Ponds fill first in June and our poles say Sunday
prayer under willows, un-walled, all hymns cricket
sung and paddleboat timed. We rescue the trial
to relive the moments before. Snows come fast
and there is wet cedar to remind us what muscles need,
where rough hands rest on the narrow waist of our beloved.
Kelli Allen’s work has appeared in numerous journals and anthologies in the US and internationally. She has served as Poetry Editor for The Lindenwood Review and she directs River Styx’s Hungry Young Poets Series. She is currently a visiting professor of English Literature at Northeast Normal University in Changchun, China.

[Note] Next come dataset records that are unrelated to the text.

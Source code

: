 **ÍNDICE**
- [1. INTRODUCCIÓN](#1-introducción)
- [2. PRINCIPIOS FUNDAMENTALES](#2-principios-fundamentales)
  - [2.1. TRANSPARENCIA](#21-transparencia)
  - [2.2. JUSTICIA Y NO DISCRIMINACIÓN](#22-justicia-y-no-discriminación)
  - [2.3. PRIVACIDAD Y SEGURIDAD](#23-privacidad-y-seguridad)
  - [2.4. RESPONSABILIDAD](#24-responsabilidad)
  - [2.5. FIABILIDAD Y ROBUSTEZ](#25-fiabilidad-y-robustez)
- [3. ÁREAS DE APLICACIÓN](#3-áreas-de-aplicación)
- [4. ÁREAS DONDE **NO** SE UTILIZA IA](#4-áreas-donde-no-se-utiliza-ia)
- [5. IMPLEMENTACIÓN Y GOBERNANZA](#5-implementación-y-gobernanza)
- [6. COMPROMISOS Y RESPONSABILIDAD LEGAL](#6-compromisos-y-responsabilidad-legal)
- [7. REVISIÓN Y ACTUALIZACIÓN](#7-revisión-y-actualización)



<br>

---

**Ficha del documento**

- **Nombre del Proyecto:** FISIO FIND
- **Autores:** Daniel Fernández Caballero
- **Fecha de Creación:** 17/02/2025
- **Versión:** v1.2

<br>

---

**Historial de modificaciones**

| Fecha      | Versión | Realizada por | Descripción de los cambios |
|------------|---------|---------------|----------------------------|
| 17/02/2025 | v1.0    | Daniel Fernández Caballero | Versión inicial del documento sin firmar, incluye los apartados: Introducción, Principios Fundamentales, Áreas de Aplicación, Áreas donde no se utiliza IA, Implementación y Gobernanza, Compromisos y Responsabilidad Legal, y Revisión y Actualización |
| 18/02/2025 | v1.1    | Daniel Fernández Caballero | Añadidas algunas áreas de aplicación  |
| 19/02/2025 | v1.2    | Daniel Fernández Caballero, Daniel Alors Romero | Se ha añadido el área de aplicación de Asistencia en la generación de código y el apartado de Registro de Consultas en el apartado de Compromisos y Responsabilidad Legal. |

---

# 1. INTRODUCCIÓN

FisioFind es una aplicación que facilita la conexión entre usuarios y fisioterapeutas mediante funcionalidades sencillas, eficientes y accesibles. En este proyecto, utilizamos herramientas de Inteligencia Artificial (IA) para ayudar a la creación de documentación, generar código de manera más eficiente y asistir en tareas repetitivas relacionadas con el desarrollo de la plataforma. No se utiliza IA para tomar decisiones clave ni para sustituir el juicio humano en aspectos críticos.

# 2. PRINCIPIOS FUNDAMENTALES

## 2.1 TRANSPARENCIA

She is the recipient of the 2018 Magpie Award for Poetry. Her chapbook, Some Animals, won the 2016 Etchings Press Prize. Her chapbook, How We Disappear, won the 2016 Damfino Press award. Her full-length poetry collection, Otherwise, Soft White Ash, arrived from John Gosslee Books (2012) and was nominated for the Pulitzer Prize. Her latest collection, Imagine Not Drowning, was released by C&R Press in January 2017. Allen’s new collection, Banjo’s Inside Coyote, will arrive from C&R Press April, 2019.